*** Opening DATA SUPPLIED ***
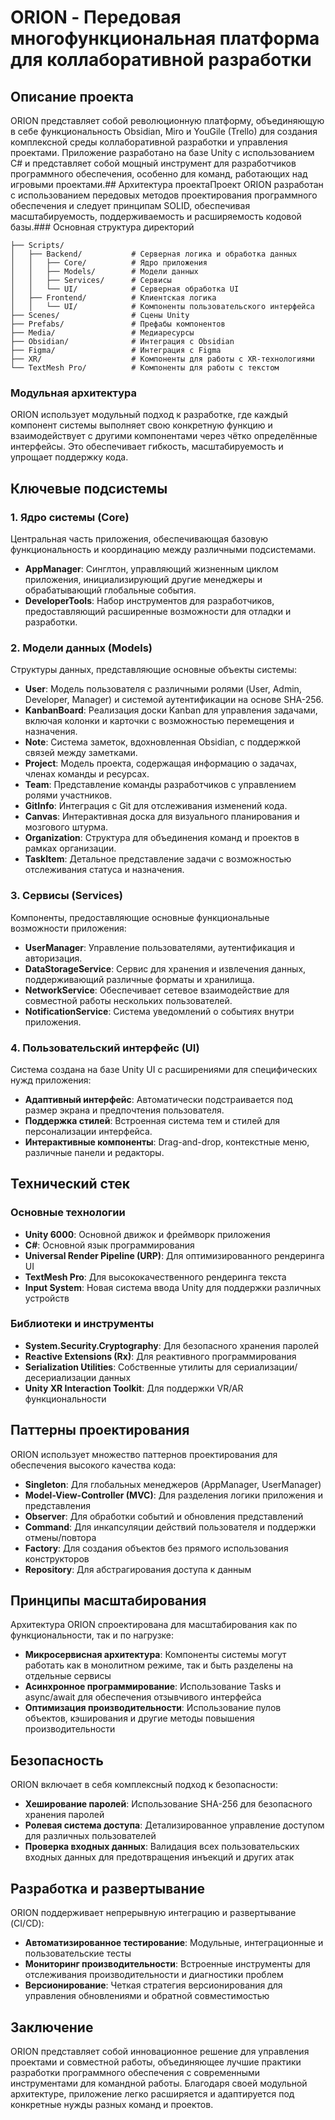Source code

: # ORION - Передовая многофункциональная платформа для коллаборативной разработки
## Описание проекта
ORION представляет собой революционную платформу, объединяющую в себе функциональность Obsidian, Miro и YouGile (Trello) для создания комплексной среды коллаборативной разработки и управления проектами. Приложение разработано на базе Unity с использованием C# и представляет собой мощный инструмент для разработчиков программного обеспечения, особенно для команд, работающих над игровыми проектами.## Архитектура проектаПроект ORION разработан с использованием передовых методов проектирования программного обеспечения и следует принципам SOLID, обеспечивая масштабируемость, поддерживаемость и расширяемость кодовой базы.### Основная структура директорий
```Assets/
├── Scripts/               
│   ├── Backend/           # Серверная логика и обработка данных
│   │   ├── Core/          # Ядро приложения
│   │   ├── Models/        # Модели данных
│   │   ├── Services/      # Сервисы
│   │   └── UI/            # Серверная обработка UI
│   ├── Frontend/          # Клиентская логика
│   │   └── UI/            # Компоненты пользовательского интерфейса
├── Scenes/                # Сцены Unity
├── Prefabs/               # Префабы компонентов
├── Media/                 # Медиаресурсы
├── Obsidian/              # Интеграция с Obsidian
├── Figma/                 # Интеграция с Figma
├── XR/                    # Компоненты для работы с XR-технологиями
└── TextMesh Pro/          # Компоненты для работы с текстом
```
### Модульная архитектура
ORION использует модульный подход к разработке, где каждый компонент системы выполняет свою конкретную функцию и взаимодействует с другими компонентами через чётко определённые интерфейсы. Это обеспечивает гибкость, масштабируемость и упрощает поддержку кода.
## Ключевые подсистемы
### 1. Ядро системы (Core)
Центральная часть приложения, обеспечивающая базовую функциональность и координацию между различными подсистемами.
- **AppManager**: Синглтон, управляющий жизненным циклом приложения, инициализирующий другие менеджеры и обрабатывающий глобальные события.
- **DeveloperTools**: Набор инструментов для разработчиков, предоставляющий расширенные возможности для отладки и разработки.
### 2. Модели данных (Models)
Структуры данных, представляющие основные объекты системы:
- **User**: Модель пользователя с различными ролями (User, Admin, Developer, Manager) и системой аутентификации на основе SHA-256.
- **KanbanBoard**: Реализация доски Kanban для управления задачами, включая колонки и карточки с возможностью перемещения и назначения.
- **Note**: Система заметок, вдохновленная Obsidian, с поддержкой связей между заметками.
- **Project**: Модель проекта, содержащая информацию о задачах, членах команды и ресурсах.
- **Team**: Представление команды разработчиков с управлением ролями участников.
- **GitInfo**: Интеграция с Git для отслеживания изменений кода.
- **Canvas**: Интерактивная доска для визуального планирования и мозгового штурма.
- **Organization**: Структура для объединения команд и проектов в рамках организации.
- **TaskItem**: Детальное представление задачи с возможностью отслеживания статуса и назначения.
### 3. Сервисы (Services)
Компоненты, предоставляющие основные функциональные возможности приложения:
- **UserManager**: Управление пользователями, аутентификация и авторизация.
- **DataStorageService**: Сервис для хранения и извлечения данных, поддерживающий различные форматы и хранилища.
- **NetworkService**: Обеспечивает сетевое взаимодействие для совместной работы нескольких пользователей.
- **NotificationService**: Система уведомлений о событиях внутри приложения.
### 4. Пользовательский интерфейс (UI)
Система создана на базе Unity UI с расширениями для специфических нужд приложения:
- **Адаптивный интерфейс**: Автоматически подстраивается под размер экрана и предпочтения пользователя.
- **Поддержка стилей**: Встроенная система тем и стилей для персонализации интерфейса.
- **Интерактивные компоненты**: Drag-and-drop, контекстные меню, различные панели и редакторы.
## Технический стек
### Основные технологии
- **Unity 6000**: Основной движок и фреймворк приложения
- **C#**: Основной язык программирования
- **Universal Render Pipeline (URP)**: Для оптимизированного рендеринга UI
- **TextMesh Pro**: Для высококачественного рендеринга текста
- **Input System**: Новая система ввода Unity для поддержки различных устройств
### Библиотеки и инструменты
- **System.Security.Cryptography**: Для безопасного хранения паролей
- **Reactive Extensions (Rx)**: Для реактивного программирования
- **Serialization Utilities**: Собственные утилиты для сериализации/десериализации данных
- **Unity XR Interaction Toolkit**: Для поддержки VR/AR функциональности
## Паттерны проектирования
ORION использует множество паттернов проектирования для обеспечения высокого качества кода:
- **Singleton**: Для глобальных менеджеров (AppManager, UserManager)
- **Model-View-Controller (MVC)**: Для разделения логики приложения и представления
- **Observer**: Для обработки событий и обновления представлений
- **Command**: Для инкапсуляции действий пользователя и поддержки отмены/повтора
- **Factory**: Для создания объектов без прямого использования конструкторов
- **Repository**: Для абстрагирования доступа к данным
## Принципы масштабирования
Архитектура ORION спроектирована для масштабирования как по функциональности, так и по нагрузке:
- **Микросервисная архитектура**: Компоненты системы могут работать как в монолитном режиме, так и быть разделены на отдельные сервисы
- **Асинхронное программирование**: Использование Tasks и async/await для обеспечения отзывчивого интерфейса
- **Оптимизация производительности**: Использование пулов объектов, кэширования и другие методы повышения производительности
## Безопасность
ORION включает в себя комплексный подход к безопасности:
- **Хеширование паролей**: Использование SHA-256 для безопасного хранения паролей
- **Ролевая система доступа**: Детализированное управление доступом для различных пользователей
- **Проверка входных данных**: Валидация всех пользовательских входных данных для предотвращения инъекций и других атак
## Разработка и развертывание
ORION поддерживает непрерывную интеграцию и развертывание (CI/CD):
- **Автоматизированное тестирование**: Модульные, интеграционные и пользовательские тесты
- **Мониторинг производительности**: Встроенные инструменты для отслеживания производительности и диагностики проблем
- **Версионирование**: Четкая стратегия версионирования для управления обновлениями и обратной совместимостью
## Заключение
ORION представляет собой инновационное решение для управления проектами и совместной работы, объединяющее лучшие практики разработки программного обеспечения с современными инструментами для командной работы. Благодаря своей модульной архитектуре, приложение легко расширяется и адаптируется под конкретные нужды разных команд и проектов.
*** Closing DATA SUPPLIED ***
Print again the lines of the entries above that fall between the line holding "Центральная часть приложения, обеспечивающая" and the line holding "- **User**: Модель", inclusive, exactly as they stand.

» **RESULT BELOW**:
Центральная часть приложения, обеспечивающая базовую функциональность и координацию между различными подсистемами.
- **AppManager**: Синглтон, управляющий жизненным циклом приложения, инициализирующий другие менеджеры и обрабатывающий глобальные события.
- **DeveloperTools**: Набор инструментов для разработчиков, предоставляющий расширенные возможности для отладки и разработки.
### 2. Модели данных (Models)
Структуры данных, представляющие основные объекты системы:
- **User**: Модель пользователя с различными ролями (User, Admin, Developer, Manager) и системой аутентификации на основе SHA-256.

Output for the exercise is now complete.